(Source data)

┄┄┄┄┄┄┄┄┄┄

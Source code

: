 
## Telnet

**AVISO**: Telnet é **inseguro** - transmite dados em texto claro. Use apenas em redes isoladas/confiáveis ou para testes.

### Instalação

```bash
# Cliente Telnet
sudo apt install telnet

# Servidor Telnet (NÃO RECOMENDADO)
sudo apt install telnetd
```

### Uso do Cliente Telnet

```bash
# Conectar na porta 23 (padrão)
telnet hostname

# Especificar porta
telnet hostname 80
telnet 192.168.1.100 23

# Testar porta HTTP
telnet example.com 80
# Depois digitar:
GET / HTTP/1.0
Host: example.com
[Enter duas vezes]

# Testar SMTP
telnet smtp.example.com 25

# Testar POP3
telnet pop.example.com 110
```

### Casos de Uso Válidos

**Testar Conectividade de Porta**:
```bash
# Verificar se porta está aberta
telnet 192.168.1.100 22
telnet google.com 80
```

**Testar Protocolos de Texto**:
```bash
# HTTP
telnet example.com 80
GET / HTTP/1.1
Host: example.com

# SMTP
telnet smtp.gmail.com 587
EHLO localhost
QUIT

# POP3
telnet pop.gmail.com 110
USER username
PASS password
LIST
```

┄┄┄┄┄┄┄┄┄┄

▸ EXERCISE DIRECTIONS
Having read the entries above, restate them all word for word.

▸ WRITTEN REPLY
Source code

: 
## Telnet

**AVISO**: Telnet é **inseguro** - transmite dados em texto claro. Use apenas em redes isoladas/confiáveis ou para testes.

### Instalação

```bash
# Cliente Telnet
sudo apt install telnet

# Servidor Telnet (NÃO RECOMENDADO)
sudo apt install telnetd
```

### Uso do Cliente Telnet

```bash
# Conectar na porta 23 (padrão)
telnet hostname

# Especificar porta
telnet hostname 80
telnet 192.168.1.100 23

# Testar porta HTTP
telnet example.com 80
# Depois digitar:
GET / HTTP/1.0
Host: example.com
[Enter duas vezes]

# Testar SMTP
telnet smtp.example.com 25

# Testar POP3
telnet pop.example.com 110
```

### Casos de Uso Válidos

**Testar Conectividade de Porta**:
```bash
# Verificar se porta está aberta
telnet 192.168.1.100 22
telnet google.com 80
```

**Testar Protocolos de Texto**:
```bash
# HTTP
telnet example.com 80
GET / HTTP/1.1
Host: example.com

# SMTP
telnet smtp.gmail.com 587
EHLO localhost
QUIT

# POP3
telnet pop.gmail.com 110
USER username
PASS password
LIST
```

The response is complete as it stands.